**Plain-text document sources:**
"""

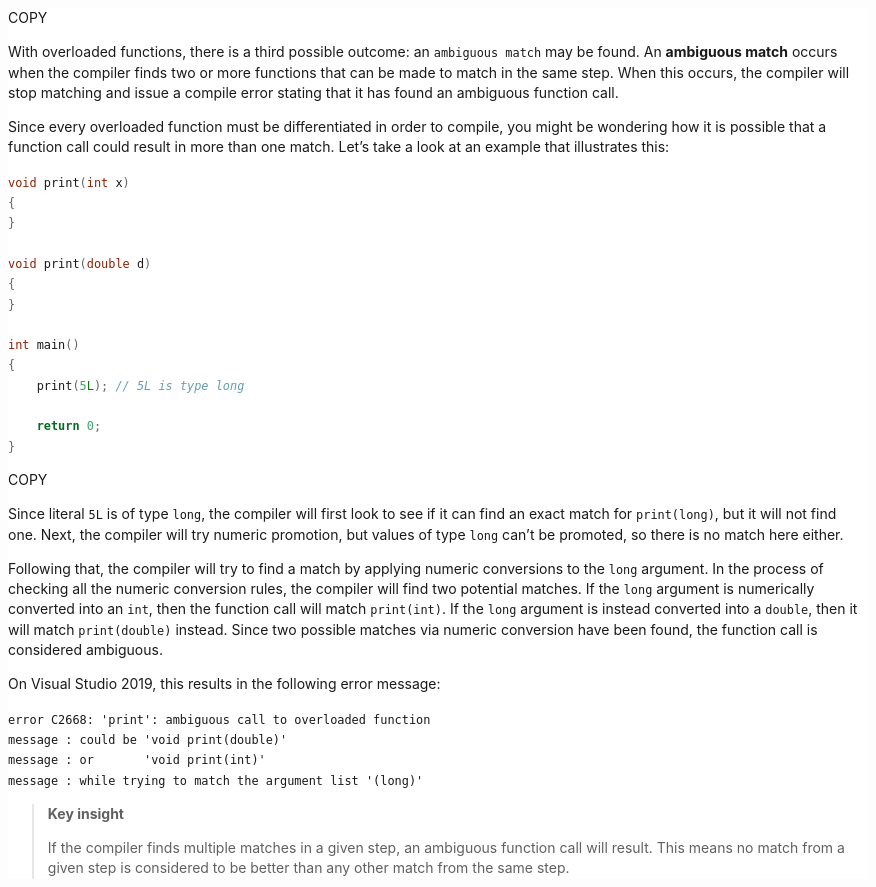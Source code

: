 COPY

With overloaded functions, there is a third possible outcome: an `ambiguous match` may be found. An **ambiguous match** occurs when the compiler finds two or more functions that can be made to match in the same step. When this occurs, the compiler will stop matching and issue a compile error stating that it has found an ambiguous function call.

Since every overloaded function must be differentiated in order to compile, you might be wondering how it is possible that a function call could result in more than one match. Let’s take a look at an example that illustrates this:

```cpp
void print(int x)
{
}

void print(double d)
{
}

int main()
{
    print(5L); // 5L is type long

    return 0;
}
```

COPY

Since literal `5L` is of type `long`, the compiler will first look to see if it can find an exact match for `print(long)`, but it will not find one. Next, the compiler will try numeric promotion, but values of type `long` can’t be promoted, so there is no match here either.

Following that, the compiler will try to find a match by applying numeric conversions to the `long` argument. In the process of checking all the numeric conversion rules, the compiler will find two potential matches. If the `long` argument is numerically converted into an `int`, then the function call will match `print(int)`. If the `long` argument is instead converted into a `double`, then it will match `print(double)` instead. Since two possible matches via numeric conversion have been found, the function call is considered ambiguous.

On Visual Studio 2019, this results in the following error message:

```
error C2668: 'print': ambiguous call to overloaded function
message : could be 'void print(double)'
message : or       'void print(int)'
message : while trying to match the argument list '(long)'
```

> **Key insight**
>
> If the compiler finds multiple matches in a given step, an ambiguous function call will result. This means no match from a given step is considered to be better than any other match from the same step.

"""

**PROBLEM DETAILS:**
Your answer should be only the number of lines in the records that hold the word "void".

**RESPONSE FOR THIS EXERCISE:**
4